Flow Cytometry Laboratory, Department of Pathology, Faculty of Medicine Ramathibodi Hospital, Mahidol University, Bangkok, Thailand.
Sci Prog. 2025 Apr-Jun;108(2):368504251330956. doi: 10.1177/00368504251330956. Epub 2025 May 13.
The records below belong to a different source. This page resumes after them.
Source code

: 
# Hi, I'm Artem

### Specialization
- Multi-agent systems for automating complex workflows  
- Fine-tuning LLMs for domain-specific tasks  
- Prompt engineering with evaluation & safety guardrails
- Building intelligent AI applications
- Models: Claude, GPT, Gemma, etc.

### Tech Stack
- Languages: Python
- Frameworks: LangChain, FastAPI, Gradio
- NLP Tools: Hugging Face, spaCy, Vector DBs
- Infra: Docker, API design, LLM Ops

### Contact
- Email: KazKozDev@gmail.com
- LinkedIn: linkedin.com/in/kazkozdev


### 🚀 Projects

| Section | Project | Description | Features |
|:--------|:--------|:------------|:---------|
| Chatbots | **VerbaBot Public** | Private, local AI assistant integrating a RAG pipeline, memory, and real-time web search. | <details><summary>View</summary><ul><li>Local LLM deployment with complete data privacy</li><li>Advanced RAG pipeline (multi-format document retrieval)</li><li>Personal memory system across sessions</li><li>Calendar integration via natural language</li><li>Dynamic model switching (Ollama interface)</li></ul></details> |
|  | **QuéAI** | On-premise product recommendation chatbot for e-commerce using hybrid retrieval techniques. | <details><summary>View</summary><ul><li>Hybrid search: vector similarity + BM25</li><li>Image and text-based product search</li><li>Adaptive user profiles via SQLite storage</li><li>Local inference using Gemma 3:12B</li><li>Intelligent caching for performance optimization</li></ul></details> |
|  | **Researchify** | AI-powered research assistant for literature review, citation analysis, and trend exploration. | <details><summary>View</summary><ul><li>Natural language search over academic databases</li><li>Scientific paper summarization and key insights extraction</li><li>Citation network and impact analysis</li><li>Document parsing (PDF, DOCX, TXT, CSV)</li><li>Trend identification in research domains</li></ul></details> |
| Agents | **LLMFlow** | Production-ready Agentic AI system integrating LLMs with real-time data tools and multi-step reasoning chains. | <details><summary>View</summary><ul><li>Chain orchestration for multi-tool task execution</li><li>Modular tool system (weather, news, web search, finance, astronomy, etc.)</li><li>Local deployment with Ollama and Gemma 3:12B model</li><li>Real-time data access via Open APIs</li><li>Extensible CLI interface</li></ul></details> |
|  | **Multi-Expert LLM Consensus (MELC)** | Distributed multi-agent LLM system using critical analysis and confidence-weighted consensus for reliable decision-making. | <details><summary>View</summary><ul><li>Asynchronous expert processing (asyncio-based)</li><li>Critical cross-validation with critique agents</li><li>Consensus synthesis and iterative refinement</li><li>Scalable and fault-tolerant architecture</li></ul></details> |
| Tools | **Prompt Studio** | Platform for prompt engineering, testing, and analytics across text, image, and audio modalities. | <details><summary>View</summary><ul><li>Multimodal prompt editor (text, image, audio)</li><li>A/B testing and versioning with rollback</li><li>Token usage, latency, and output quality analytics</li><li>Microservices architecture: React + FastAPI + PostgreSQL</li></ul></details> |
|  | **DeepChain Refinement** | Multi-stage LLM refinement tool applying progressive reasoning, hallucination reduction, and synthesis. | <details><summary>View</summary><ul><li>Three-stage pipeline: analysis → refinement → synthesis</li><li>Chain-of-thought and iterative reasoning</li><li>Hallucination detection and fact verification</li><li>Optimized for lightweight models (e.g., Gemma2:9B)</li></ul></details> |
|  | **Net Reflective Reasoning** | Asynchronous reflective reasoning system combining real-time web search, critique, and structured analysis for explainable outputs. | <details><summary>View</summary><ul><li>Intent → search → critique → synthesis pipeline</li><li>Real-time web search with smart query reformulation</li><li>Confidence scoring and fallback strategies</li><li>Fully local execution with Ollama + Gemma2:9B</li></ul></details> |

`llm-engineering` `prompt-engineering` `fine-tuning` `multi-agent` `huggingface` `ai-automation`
ObjectivesHuman induced pluripotent stem cells (hiPSCs) hold significant promise in regenerative medicine and drug discovery. However, single-cell dissociation, essential for genetic modification and clonal selection, often reduces hiPSC viability and colony formation. While various methods, including small molecules and feeder cells, have been developed to address this, their outcomes remain inconsistent. This study aims to develop more efficient methods to enhance hiPSC survival post-dissociation using a novel combination of well-characterized small-molecule inhibitors.MethodsHuman induced pluripotent stem cells were pretreated with Rho-associated protein kinase inhibitor (Y27632), SMC4 (PD0325901 + CHIR99021 + thiazovivin + SB431542), or SiM5 (PD0325901 + CHIR99021 + Thiazovivin + SB431542 + Pifithrin-α) for 1 h before subjected to single-cell dissociation by accutase. The dissociated single hiPSCs were then cultured in NutriStem or StemFlex medium supplemented with Y27632, SMC4, or SiM5. Cell viability, pluripotency marker expression, colony formation capacity, and karyotype were then compared between various treatments. The effect of SiM5 treatment on hiPSCs survival and colony formation capacity was also tested under hypoxic conditions and after fluorescence-activated cell sorting.ResultsThe results show that SiM5 treatment significantly increases hiPSCs survival by approximately 2.5 and 25 times compared to those treated with SMC4 and Y27632, respectively. These results were consistently observed across different cell lines and culture media. Furthermore, SiM5 treatment also increased hiPSCs survival and proliferation after single-cell dissociation under hypoxic conditions. The withdrawal of SiM5 after treatment only temporarily hinders hiPSCs cell cycle progression, without impairing their subsequent expansion. Fluorescence-activated cell sorting analysis revealed that SiM5 does not affect the pluripotency of hiPSCs following treatment. Additionally, it was found that SiM5 has no effect on the colony-forming ability or chromosomal stability of hiPSCs.ConclusionSiM5 treatment significantly improves hiPSCs survival and colony formation after single-cell dissociation across various conditions. This approach could enhance the efficiency of genetic manipulation and single-cell cloning, advancing hiPSCs applications in research and clinical settings.
目标
人类诱导多能干细胞(hiPSC)在再生医学和药物研发领域具有巨大潜力。然而,对于基因编辑和克隆筛选至关重要的单细胞解离过程,常常会降低hiPSC的活力和集落形成能力。尽管已经开发了包括小分子和饲养层细胞在内的多种方法来解决这一问题,但其结果仍不一致。本研究旨在通过使用一组经过充分表征的新型小分子抑制剂组合,开发更有效的方法来提高hiPSC解离后的存活率。
方法
在通过胰蛋白酶进行单细胞解离前1小时,用Rho相关蛋白激酶抑制剂(Y27632)、SMC4(PD0325901 + CHIR99021 +噻唑维文+ SB431542)或SiM5(PD0325901 + CHIR99021 +噻唑维文+ SB431542 +匹非尼酮-α)预处理人类诱导多能干细胞。然后将解离后的单个hiPSC接种于添加了Y27632、SMC4或SiM5的NutriStem或StemFlex培养基中培养。随后比较不同处理组之间的细胞活力、多能性标志物表达、集落形成能力和核型。还在低氧条件下以及荧光激活细胞分选后测试了SiM5处理对hiPSC存活和集落形成能力的影响。
结果
结果表明,与SMC4和Y27632处理组相比,SiM5处理分别使hiPSC的存活率显著提高了约2.5倍和25倍。在不同细胞系和培养基中均一致观察到这些结果。此外,SiM5处理还提高了低氧条件下单细胞解离后hiPSC的存活和增殖能力。处理后撤除SiM5仅会暂时阻碍hiPSC细胞周期进程,而不会损害其随后的扩增。荧光激活细胞分选分析显示,SiM5处理后不会影响hiPSC的多能性。此外,发现SiM5对hiPSC的集落形成能力或染色体稳定性没有影响。
结论
SiM5处理显著提高了各种条件下单细胞解离后hiPSC的存活和集落形成能力。这种方法可以提高基因操作和单细胞克隆的效率,推动hiPSC在研究和临床领域的应用。